Come nasce l’idea di un geoblog? E in cosa consiste esattamente?
La mappa emozionale del museo diffuso nasce da un progetto precedente, glocalmap.to, nato prima ancora di google.map Quell’esperienza si è evoluta con le associazioni teatron.org, Acmos e Libera, con cui si è organizzato a Torino una manifestazione contro le mafie (digitate nomafie su glocalmap) che ha portato poi alla realizzazione del Performing Media.lab/pie, un laboratorio sull’uso sociale e creativo dei nuovi media. Nel lavoro con i ragazzi del Performing Media Lab, ho cercato di trovare un modo per cui la città potesse essere "scritta" da chi la vive. Il post, inserito sia attraverso internet che con gli sms, marca la mappa e dà subito l’idea di come la città si muova, reagisca ai problemi, trovi soluzioni, "semplicemente" si autorganizzi. Questo riguarda da un lato la sovranità nazionale (non si usava il satellite americano ma le foto aeree di proprietà degli enti locali) ma anche la possibilità di capitalizzare ciò che molte amministrazioni tengono nel cassetto. Quasi tutte la grandi città d’Italia hanno il panorama aereo della propria comunità territoriale ma non lo utilizzano. Noi ci guardiamo con gli occhi di google map ma è inquietante dipendere da una sola tecnologia, per lo più proprietaria e riconducibile ad uno Stato straniero.
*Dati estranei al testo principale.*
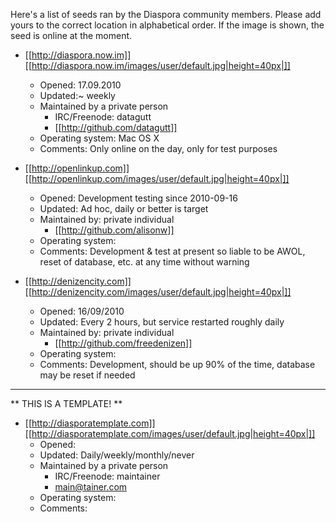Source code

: Here's a list of seeds ran by the Diaspora community members.
Please add yours to the correct location in alphabetical order.
If the image is shown, the seed is online at the moment.

* [[http://diaspora.now.im]] [[http://diaspora.now.im/images/user/default.jpg|height=40px|]]
    * Opened: 17.09.2010
    * Updated:~ weekly
    * Maintained by a private person
        * IRC/Freenode: datagutt
        * [[http://github.com/datagutt]]
    * Operating system: Mac OS X
    * Comments: Only online on the day, only for test purposes

* [[http://openlinkup.com]]  [[http://openlinkup.com/images/user/default.jpg|height=40px|]]
    * Opened: Development testing since 2010-09-16
    * Updated: Ad hoc, daily or better is target
    * Maintained by: private individual
        * [[http://github.com/alisonw]]
    * Operating system:
    * Comments: Development & test at present so liable to be AWOL, reset of database, etc. at any time without warning

* [[http://denizencity.com]]  [[http://denizencity.com/images/user/default.jpg|height=40px|]]
    * Opened: 16/09/2010
    * Updated: Every 2 hours, but service restarted roughly daily
    * Maintained by: private individual
        * [[http://github.com/freedenizen]]
    * Operating system:
    * Comments: Development, should be up 90% of the time, database may be reset if needed

-------------

** THIS IS A TEMPLATE! **

* [[http://diasporatemplate.com]] [[http://diasporatemplate.com/images/user/default.jpg|height=40px|]]
    * Opened: 
    * Updated: Daily/weekly/monthly/never
    * Maintained by a private person
        * IRC/Freenode: maintainer
        * main@tainer.com
    * Operating system:
    * Comments:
Quali sono le potenzialità di questo utilizzo attivo e partecipativo della rete connessa al territorio?
Sicuramente vastissime. L’elemento territoriale è determinante perché riguarda l’idea di associare al virtuale un’azione reale fatta nel territorio, da corpi che si muovono e rilasciano un segno. Incontri persone, condividi delle esperienze, emozioni e lasci un segno nella rete, come la scia delle lumachine… Come se la rete fosse realmente una nostra estensione, una nostra eco informativa a tutti gli effetti.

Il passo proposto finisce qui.